Powerful Iraqi Shiite preacher Moqtada Sadr on Sunday urged other factions to back a protest that saw his supporters occupy parliament in a dispute over who should be the next prime minister.

Almost 10 months after the elections, the oil-rich country is still without a new government due to the repeated breakdown of negotiations and the mass resignation last month of Sadr’s bloc, the largest in parliament.

Despite tear gas, water cannons and temperatures reaching 47 degrees Celsius (116 degrees Fahrenheit), his supporters stormed the legislature on Saturday after knocking down heavy concrete barricades on the roads leading to the fortified green zone of Baghdad, home to government buildings and embassies.

The Health Ministry said at least 100 protesters and 25 security personnel were injured in the confrontation, prompting the European Union to express concern over the “escalation”.

On Sunday, protesters – who had been sleeping in blankets all night – seemed in no mood to leave, as volunteers handed out soup, boiled eggs, bread and water.

“We hoped for the best but we got the worst,” said one of the protesters, Abdelwahab al-Jaafari, 45, a day laborer with nine children. “The politicians currently in parliament have brought us nothing.”

In a multi-religious and multi-ethnic Iraq, government formation has involved complex negotiations since a US-led invasion in 2003 toppled dictator Saddam Hussein.

Analysts said Sadr, a mercurial cleric who once led a militia against US and Iraqi government forces, is using the protests to signal that his views must be respected when establishing a new government, amid a power struggle between his bloc and rival Shia factions.

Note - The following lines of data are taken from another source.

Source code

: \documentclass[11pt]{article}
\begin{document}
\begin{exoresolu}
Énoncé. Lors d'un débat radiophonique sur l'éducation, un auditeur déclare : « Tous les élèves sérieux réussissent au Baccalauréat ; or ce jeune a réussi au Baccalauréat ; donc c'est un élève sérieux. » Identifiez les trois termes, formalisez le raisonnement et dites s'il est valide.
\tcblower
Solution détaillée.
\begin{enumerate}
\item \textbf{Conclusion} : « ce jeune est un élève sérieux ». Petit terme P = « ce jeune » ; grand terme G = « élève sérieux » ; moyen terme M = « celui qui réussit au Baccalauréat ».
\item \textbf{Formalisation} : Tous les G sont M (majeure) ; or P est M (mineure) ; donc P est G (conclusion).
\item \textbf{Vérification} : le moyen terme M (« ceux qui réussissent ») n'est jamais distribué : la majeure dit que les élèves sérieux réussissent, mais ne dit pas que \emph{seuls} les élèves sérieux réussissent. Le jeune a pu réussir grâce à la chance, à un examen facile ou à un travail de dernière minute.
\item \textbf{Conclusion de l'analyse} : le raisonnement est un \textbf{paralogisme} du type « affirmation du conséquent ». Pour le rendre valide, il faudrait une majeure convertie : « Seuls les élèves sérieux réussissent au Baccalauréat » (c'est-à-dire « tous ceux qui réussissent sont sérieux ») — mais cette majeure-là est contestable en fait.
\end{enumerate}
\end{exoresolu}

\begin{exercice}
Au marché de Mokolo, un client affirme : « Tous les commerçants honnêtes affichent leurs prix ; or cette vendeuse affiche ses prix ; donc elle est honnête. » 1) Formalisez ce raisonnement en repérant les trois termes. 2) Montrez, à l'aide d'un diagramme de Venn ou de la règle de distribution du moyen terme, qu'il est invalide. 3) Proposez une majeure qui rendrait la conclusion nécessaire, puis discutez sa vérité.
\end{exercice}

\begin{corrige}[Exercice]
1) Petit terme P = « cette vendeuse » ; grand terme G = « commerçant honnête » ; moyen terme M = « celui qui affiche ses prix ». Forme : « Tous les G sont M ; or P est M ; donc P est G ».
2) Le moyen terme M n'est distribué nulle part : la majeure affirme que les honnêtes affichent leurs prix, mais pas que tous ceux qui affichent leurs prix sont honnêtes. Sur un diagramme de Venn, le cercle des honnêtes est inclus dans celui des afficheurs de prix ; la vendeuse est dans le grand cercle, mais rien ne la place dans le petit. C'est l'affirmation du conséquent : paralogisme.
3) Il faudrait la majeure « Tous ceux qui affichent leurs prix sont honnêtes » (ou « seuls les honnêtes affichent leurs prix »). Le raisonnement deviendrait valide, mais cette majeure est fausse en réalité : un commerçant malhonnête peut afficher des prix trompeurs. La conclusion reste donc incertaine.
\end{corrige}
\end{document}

sadr on sunday caught on Twitter to hail a “spontaneous revolution in the green zone – a first step”, he said, towards “an extraordinary opportunity for fundamental change”.

“Coup d’etat against the people”

He called on “everyone…to support the reformist revolutionaries”.

This stance earned him a reprimand from his main Shia political opponents, the Pro-Iran Coordination Framework, which described Sadr’s remarks as “a call for a coup against the people, the state and its institutions”. .

The immediate trigger for the occupation of parliament was a decision by the Coordination Framework to appoint former cabinet minister Mohammed Shia al-Sudani as prime minister.

The rival bloc includes lawmakers from the party of Sadr’s longtime foe, ex-Prime Minister Nouri al-Maliki, and also represents the former pro-Iran paramilitary group Hashed al-Shaabi, now integrated into the regular forces. .

The Hashed — along with tribes and wider security forces — were among those Sadr urged to join his protest initiative on Sunday.

A statement issued by a Sadr loyalist on Sunday urged protesters to keep the premises clean, organize unarmed security patrols and maintain the sit-in by operating in shifts.

Sadr’s bloc emerged from the October elections as the largest parliamentary faction, but still far from having a majority.

In June, its 73 lawmakers resigned in a bid to break the political deadlock.

This led to the pro-Iran bloc becoming the largest in parliament, but there was still no agreement on the appointment of a new prime minister, president or cabinet.

Sadr’s supporters had already stormed into the legislative chamber on Wednesday, staying there for two hours before leaving on his orders.

“People of Integrity”

Despite oil wealth and high global crude prices, Iraq remains dogged by corruption, unemployment and other woes, which sparked a youth-led protest movement in 2019.

As a result of agreements made, the Sadrists also have representatives at the highest levels of government ministries and have been accused by their opponents of being as corrupt as other political forces.

But Sadr’s supporters see him as a champion in the fight against corruption.

One, Oum Hussein, 42, said the sit-in seeks a government of “people of integrity who serve the country”, while opponents of Sadr select politicians “known for their corruption”.

A spokesperson for the European Union expressed concern about “the ongoing protests and their potential escalation”, while United Nations Secretary-General Antonio Guterres called for “peaceful and inclusive dialogue”, according to his spokesperson.

The semi-autonomous Iraqi Kurdish authorities in the north of the country have offered to hold talks in their capital Arbil.